Review Summary: Funerals are for the living
I’ve always found it striking that
Wake has so much triple metre in it. To me that strong-weak-weak pattern, so frequently found in formal dances, is a harbinger of stateliness. An almost lofty solemnity. That might contradict with common perceptions of post-hardcore as a genre of unbridled emotional release, but
Wake is simultaneously composed and volatile, a woman who stoically lets her mascara drip down her face.
Wake isn’t pitiful. Nor does it lavish its subjects with pity. Addiction, meaninglessness, murder, so be it -
Wake will stare them down, win the war of attrition. One must be nimble, sharp, carrying the right amount of restraint lest energy be squandered. Such is the maxim that the guitars follow, piercing through with glinting sharpness. The playing is clean, measured. The bass, meanwhile, establishes the solid foundation that accommodates for a less predictable percussion style. Donovan Melero’s high tenor cuts out a significant airspace, flying alongside his fluid drumming. One moment a frenetic force of nature, the next a deliberate trot. “Relax / Divide” is the eye of the storm, a pared-down and outwardly relaxed track that turns away before biting its nails in anxiety. “Anti-Eulogy (I Hope You Stay Dead)” is a macabre marriage of waltzing and jazzy transitions, giving birth to something that screams bloody murder. “Stay dead!” shrieks Donovan, before more quietly conceding that “while you may be gone now, you are always in my head”. Even through outbursts and explosions, the skeleton is left uncharred. And so
Wake, in one of its forms, is a surprisingly dignified work of self-control.
Wake more obviously concerns death. But death haunts as an impersonal spectre, not so much as an intimate tormentor. The victims are remote, far removed from the heart; they are nameless (“Jane Doe”), enigmatic, (“Disappearing Syndrome”, “Black Serotonin”) and matters of thought instead of tears. “Human Target Practice”, meanwhile, steps away from the victim to the aggressor in an exploration of institutionalized, dehumanizing violence; death will also haunt those who are not on the dying end. “Jane Doe”, sombre and acoustic, reverberates coolly in its third-party recounting of an anonymous woman’s murder. Even “Hanging Revelation”, a blunt condemnation of witch-hunting, isn’t expressed as an individual opinion so much as an identification of obvious moral wrongdoing. These are universalized tendencies delineated in simple affirmations: “Fear will sell / Then murder is justified / Bodies swaying aren’t worth saving”. When
Wake delivers its observations and judgments with cold fury, it’s quite remarkable to see just how much emotional investment it puts into the distant and departed.

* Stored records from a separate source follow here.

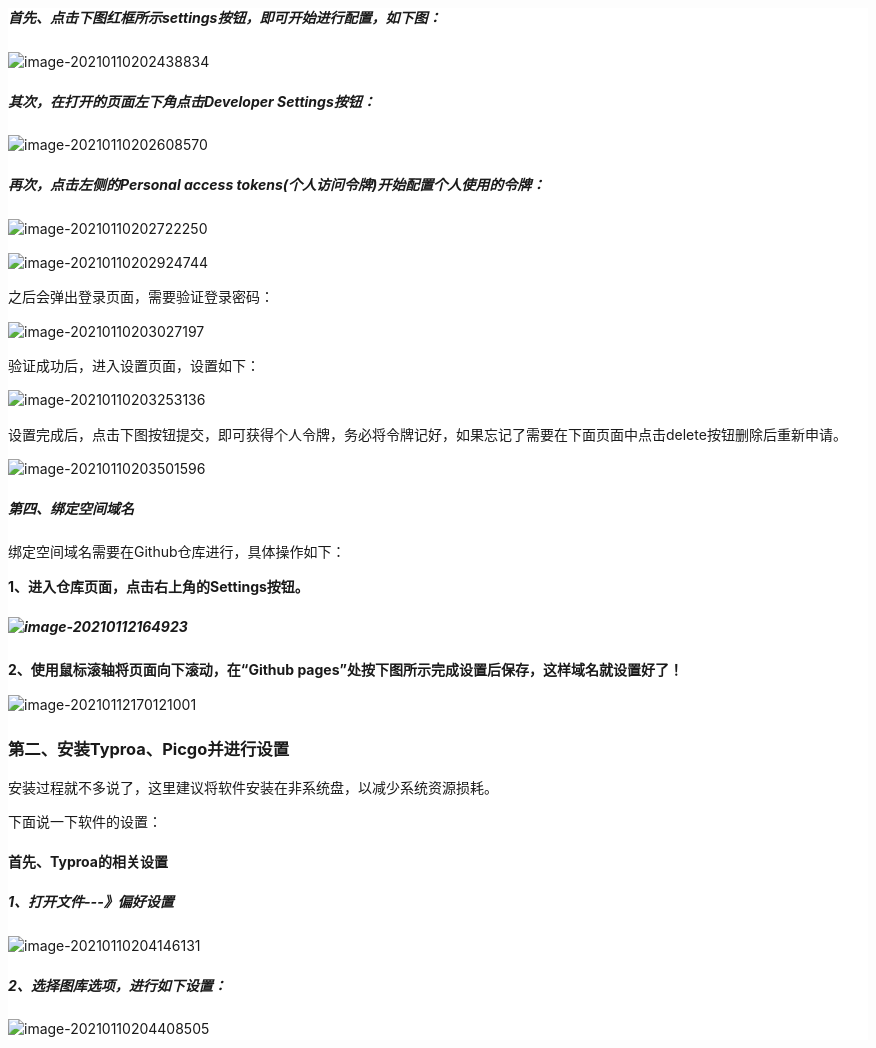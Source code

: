 ##### 首先、点击下图红框所示settings按钮，即可开始进行配置，如下图：

![image-20210110202438834](https://git.jcrs.cn/assets/20210110202438.png)

##### 其次，在打开的页面左下角点击Developer Settings按钮：

![image-20210110202608570](https://git.jcrs.cn/assets/20210110202608.png)

##### 再次，点击左侧的Personal access tokens(个人访问令牌)开始配置个人使用的令牌：

![image-20210110202722250](https://git.jcrs.cn/assets/20210110202722.png)

![image-20210110202924744](https://git.jcrs.cn/assets/20210110202924.png)

之后会弹出登录页面，需要验证登录密码：

![image-20210110203027197](https://git.jcrs.cn/assets/20210110203027.png)

验证成功后，进入设置页面，设置如下：

![image-20210110203253136](https://git.jcrs.cn/assets/20210110203253.png)

设置完成后，点击下图按钮提交，即可获得个人令牌，务必将令牌记好，如果忘记了需要在下面页面中点击delete按钮删除后重新申请。

![image-20210110203501596](https://git.jcrs.cn/assets/20210110203501.png)

##### 第四、绑定空间域名

绑定空间域名需要在Github仓库进行，具体操作如下：

**1、进入仓库页面，点击右上角的Settings按钮。**

##### ![image-20210112164923](https://git.jcrs.cn/assets/20210112164923.png)

**2、使用鼠标滚轴将页面向下滚动，在“Github pages”处按下图所示完成设置后保存，这样域名就设置好了！**

![image-20210112170121001](https://git.jcrs.cn/assets/20210112170121001.png)

### 第二、安装Typroa、Picgo并进行设置

安装过程就不多说了，这里建议将软件安装在非系统盘，以减少系统资源损耗。

下面说一下软件的设置：

#### 首先、Typroa的相关设置

##### 1、打开文件---》偏好设置

![image-20210110204146131](https://git.jcrs.cn/assets/20210110204146.png)

##### 2、选择图库选项，进行如下设置：

![image-20210110204408505](https://git.jcrs.cn/assets/20210110204408.png)
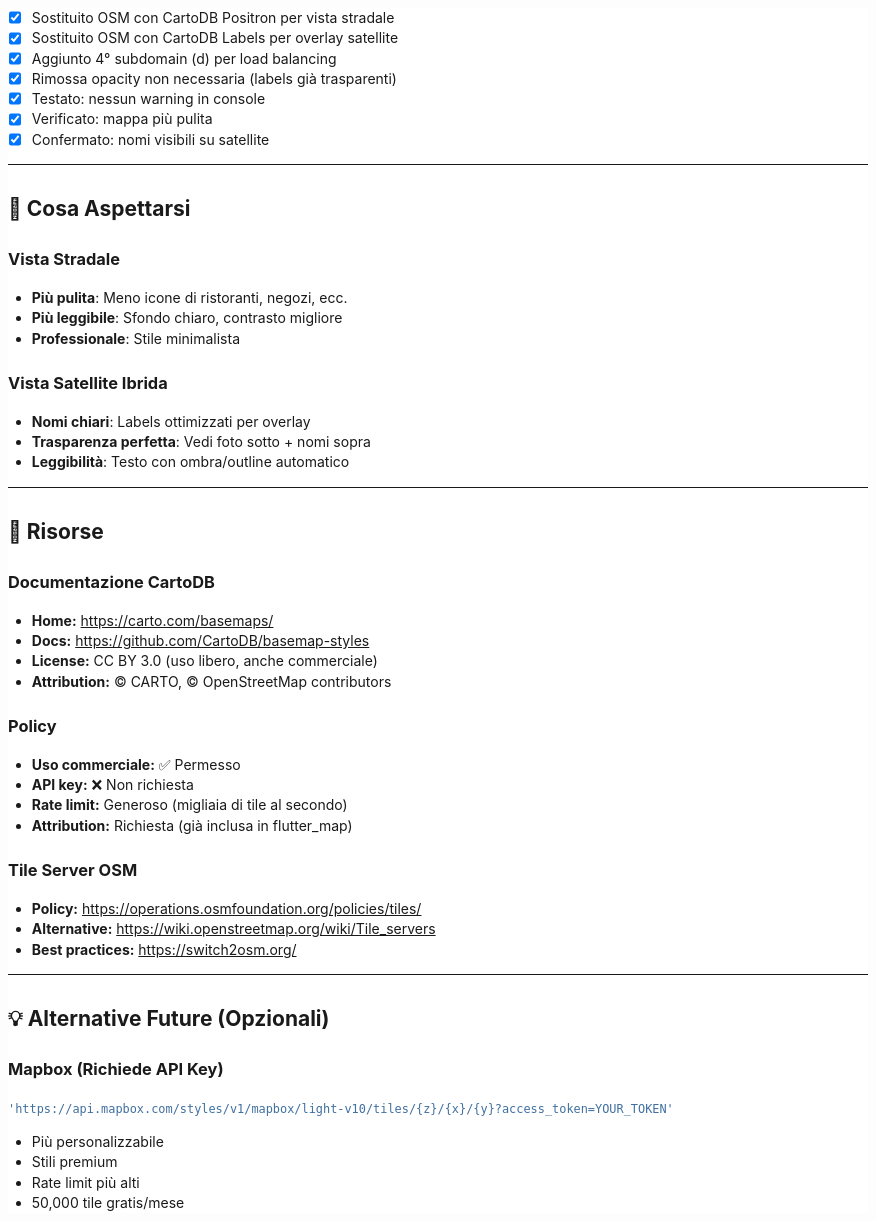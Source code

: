 - [x] Sostituito OSM con CartoDB Positron per vista stradale
- [x] Sostituito OSM con CartoDB Labels per overlay satellite
- [x] Aggiunto 4° subdomain (d) per load balancing
- [x] Rimossa opacity non necessaria (labels già trasparenti)
- [x] Testato: nessun warning in console
- [x] Verificato: mappa più pulita
- [x] Confermato: nomi visibili su satellite

---

## 🎯 Cosa Aspettarsi

### Vista Stradale
- **Più pulita**: Meno icone di ristoranti, negozi, ecc.
- **Più leggibile**: Sfondo chiaro, contrasto migliore
- **Professionale**: Stile minimalista

### Vista Satellite Ibrida
- **Nomi chiari**: Labels ottimizzati per overlay
- **Trasparenza perfetta**: Vedi foto sotto + nomi sopra
- **Leggibilità**: Testo con ombra/outline automatico

---

## 🔗 Risorse

### Documentazione CartoDB
- **Home:** https://carto.com/basemaps/
- **Docs:** https://github.com/CartoDB/basemap-styles
- **License:** CC BY 3.0 (uso libero, anche commerciale)
- **Attribution:** © CARTO, © OpenStreetMap contributors

### Policy
- **Uso commerciale:** ✅ Permesso
- **API key:** ❌ Non richiesta
- **Rate limit:** Generoso (migliaia di tile al secondo)
- **Attribution:** Richiesta (già inclusa in flutter_map)

### Tile Server OSM
- **Policy:** https://operations.osmfoundation.org/policies/tiles/
- **Alternative:** https://wiki.openstreetmap.org/wiki/Tile_servers
- **Best practices:** https://switch2osm.org/

---

## 💡 Alternative Future (Opzionali)

### Mapbox (Richiede API Key)
```dart
'https://api.mapbox.com/styles/v1/mapbox/light-v10/tiles/{z}/{x}/{y}?access_token=YOUR_TOKEN'
```
- Più personalizzabile
- Stili premium
- Rate limit più alti
- 50,000 tile gratis/mese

I would not, however, accuse it of proselytizing; it views itself as a witness, not a champion of any particular cause. It’s a very appreciable quality, that
Wake isn’t self-evident dogma despite its stances. “Falling On Deaf Ears” questions religion, but doesn’t fall to the hypocrisy of preaching; it captures just the right amount of abstraction and self-doubt to advance its message. As Donovan cries out “God, you’re not listening!” to the song’s exquisite climax, it comes from a place of agony rather than antagonism; “what if I’m wrong? There’s no way to take it back”, he later muses, and I take his fear seriously when he says that he’ll “burn in an apocalyptic realm”. While “Human Target Practice” is a more straight-forward denunciation of police brutality, its rapid-fire riffs and stark imagery manage to elicit both sympathy and an adrenaline rush. The primal drum motif of “Cosmic Narcissism” befits its commentary on human chauvinism; we are “brainwashed to be more than particles”, a succinct reminder of our idiocy, unimportance, and fragility.
Wake is elegant suffering. That is the crux of it, really; it’s a work that lends a potent air of gravitas to its displays of pathos. It takes a higher perch, watches from above before reaching a verdict. It prefers not to draw blood itself - that is left to those who are lowlier than it. But do not mistake it for lacking empathy. After all, it quite keenly feels the pain of its subjects.